Data extract:
┄┄┄┄┄┄┄┄┄┄
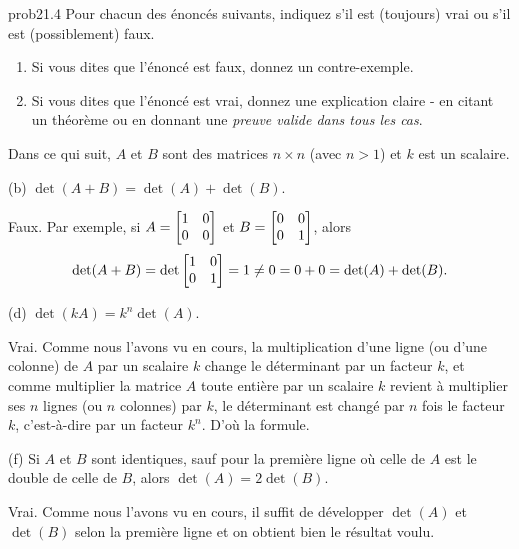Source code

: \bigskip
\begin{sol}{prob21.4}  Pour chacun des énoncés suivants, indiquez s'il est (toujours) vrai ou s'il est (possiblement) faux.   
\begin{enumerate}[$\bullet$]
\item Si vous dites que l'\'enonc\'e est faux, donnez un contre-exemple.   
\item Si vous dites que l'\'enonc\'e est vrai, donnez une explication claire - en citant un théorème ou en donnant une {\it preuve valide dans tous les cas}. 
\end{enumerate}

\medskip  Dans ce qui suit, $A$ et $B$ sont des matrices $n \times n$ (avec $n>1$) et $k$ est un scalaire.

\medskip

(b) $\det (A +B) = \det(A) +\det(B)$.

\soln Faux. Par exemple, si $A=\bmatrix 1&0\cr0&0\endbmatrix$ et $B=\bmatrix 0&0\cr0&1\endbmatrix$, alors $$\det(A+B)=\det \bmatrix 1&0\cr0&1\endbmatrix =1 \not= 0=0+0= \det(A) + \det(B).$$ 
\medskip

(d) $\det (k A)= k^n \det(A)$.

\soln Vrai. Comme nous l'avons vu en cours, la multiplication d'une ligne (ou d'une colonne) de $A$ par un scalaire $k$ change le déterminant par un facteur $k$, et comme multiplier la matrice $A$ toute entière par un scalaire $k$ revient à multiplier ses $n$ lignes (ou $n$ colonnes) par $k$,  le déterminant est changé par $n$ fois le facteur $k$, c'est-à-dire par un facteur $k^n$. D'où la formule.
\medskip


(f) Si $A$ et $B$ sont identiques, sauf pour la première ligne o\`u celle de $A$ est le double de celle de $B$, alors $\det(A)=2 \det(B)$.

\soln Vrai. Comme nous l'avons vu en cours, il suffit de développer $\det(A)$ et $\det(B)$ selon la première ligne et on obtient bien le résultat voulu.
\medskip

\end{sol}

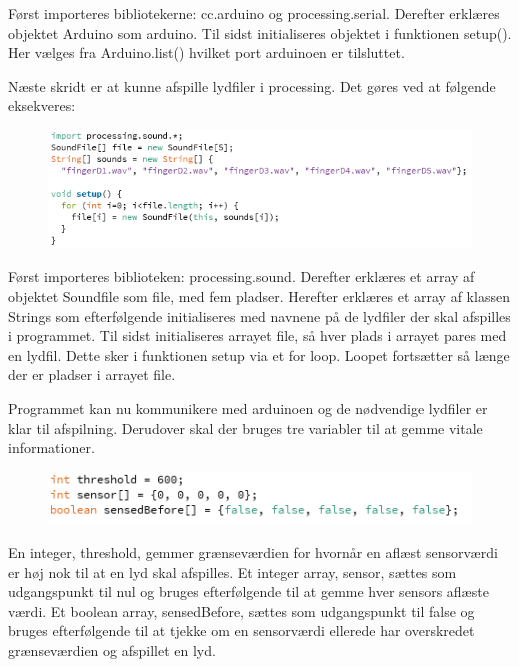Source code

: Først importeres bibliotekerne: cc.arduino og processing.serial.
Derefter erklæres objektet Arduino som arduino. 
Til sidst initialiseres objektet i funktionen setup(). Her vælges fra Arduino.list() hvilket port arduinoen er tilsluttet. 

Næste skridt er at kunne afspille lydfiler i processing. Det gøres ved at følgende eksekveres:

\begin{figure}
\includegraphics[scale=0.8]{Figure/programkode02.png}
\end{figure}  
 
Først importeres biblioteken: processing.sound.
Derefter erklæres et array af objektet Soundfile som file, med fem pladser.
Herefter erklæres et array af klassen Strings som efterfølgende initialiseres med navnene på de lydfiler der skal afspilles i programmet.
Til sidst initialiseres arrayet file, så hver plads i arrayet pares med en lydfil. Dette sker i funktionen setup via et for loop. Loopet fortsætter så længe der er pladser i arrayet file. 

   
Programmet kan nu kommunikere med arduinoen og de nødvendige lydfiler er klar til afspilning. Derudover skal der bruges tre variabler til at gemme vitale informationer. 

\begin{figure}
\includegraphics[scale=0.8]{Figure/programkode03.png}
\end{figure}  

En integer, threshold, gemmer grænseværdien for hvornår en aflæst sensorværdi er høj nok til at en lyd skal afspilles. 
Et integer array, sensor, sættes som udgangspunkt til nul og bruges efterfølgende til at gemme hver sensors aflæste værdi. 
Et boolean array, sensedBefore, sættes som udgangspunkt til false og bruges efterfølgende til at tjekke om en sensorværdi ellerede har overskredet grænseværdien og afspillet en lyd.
┄┄┄┄┄┄┄┄┄┄
Return a verbatim transcription of the data, omitting all images.

Source code

: \bigskip
\begin{sol}{prob21.4}  Pour chacun des énoncés suivants, indiquez s'il est (toujours) vrai ou s'il est (possiblement) faux.   
\begin{enumerate}[$\bullet$]
\item Si vous dites que l'\'enonc\'e est faux, donnez un contre-exemple.   
\item Si vous dites que l'\'enonc\'e est vrai, donnez une explication claire - en citant un théorème ou en donnant une {\it preuve valide dans tous les cas}. 
\end{enumerate}

\medskip  Dans ce qui suit, $A$ et $B$ sont des matrices $n \times n$ (avec $n>1$) et $k$ est un scalaire.

\medskip

(b) $\det (A +B) = \det(A) +\det(B)$.

\soln Faux. Par exemple, si $A=\bmatrix 1&0\cr0&0\endbmatrix$ et $B=\bmatrix 0&0\cr0&1\endbmatrix$, alors $$\det(A+B)=\det \bmatrix 1&0\cr0&1\endbmatrix =1 \not= 0=0+0= \det(A) + \det(B).$$ 
\medskip

(d) $\det (k A)= k^n \det(A)$.

\soln Vrai. Comme nous l'avons vu en cours, la multiplication d'une ligne (ou d'une colonne) de $A$ par un scalaire $k$ change le déterminant par un facteur $k$, et comme multiplier la matrice $A$ toute entière par un scalaire $k$ revient à multiplier ses $n$ lignes (ou $n$ colonnes) par $k$,  le déterminant est changé par $n$ fois le facteur $k$, c'est-à-dire par un facteur $k^n$. D'où la formule.
\medskip


(f) Si $A$ et $B$ sont identiques, sauf pour la première ligne o\`u celle de $A$ est le double de celle de $B$, alors $\det(A)=2 \det(B)$.

\soln Vrai. Comme nous l'avons vu en cours, il suffit de développer $\det(A)$ et $\det(B)$ selon la première ligne et on obtient bien le résultat voulu.
\medskip

\end{sol}

Source code

: Først importeres bibliotekerne: cc.arduino og processing.serial.
Derefter erklæres objektet Arduino som arduino. 
Til sidst initialiseres objektet i funktionen setup(). Her vælges fra Arduino.list() hvilket port arduinoen er tilsluttet. 

Næste skridt er at kunne afspille lydfiler i processing. Det gøres ved at følgende eksekveres:

\begin{figure}
\includegraphics[scale=0.8]{Figure/programkode02.png}
\end{figure}  
 
Først importeres biblioteken: processing.sound.
Derefter erklæres et array af objektet Soundfile som file, med fem pladser.
Herefter erklæres et array af klassen Strings som efterfølgende initialiseres med navnene på de lydfiler der skal afspilles i programmet.
Til sidst initialiseres arrayet file, så hver plads i arrayet pares med en lydfil. Dette sker i funktionen setup via et for loop. Loopet fortsætter så længe der er pladser i arrayet file. 

   
Programmet kan nu kommunikere med arduinoen og de nødvendige lydfiler er klar til afspilning. Derudover skal der bruges tre variabler til at gemme vitale informationer. 

\begin{figure}
\includegraphics[scale=0.8]{Figure/programkode03.png}
\end{figure}  

En integer, threshold, gemmer grænseværdien for hvornår en aflæst sensorværdi er høj nok til at en lyd skal afspilles. 
Et integer array, sensor, sættes som udgangspunkt til nul og bruges efterfølgende til at gemme hver sensors aflæste værdi. 
Et boolean array, sensedBefore, sættes som udgangspunkt til false og bruges efterfølgende til at tjekke om en sensorværdi ellerede har overskredet grænseværdien og afspillet en lyd.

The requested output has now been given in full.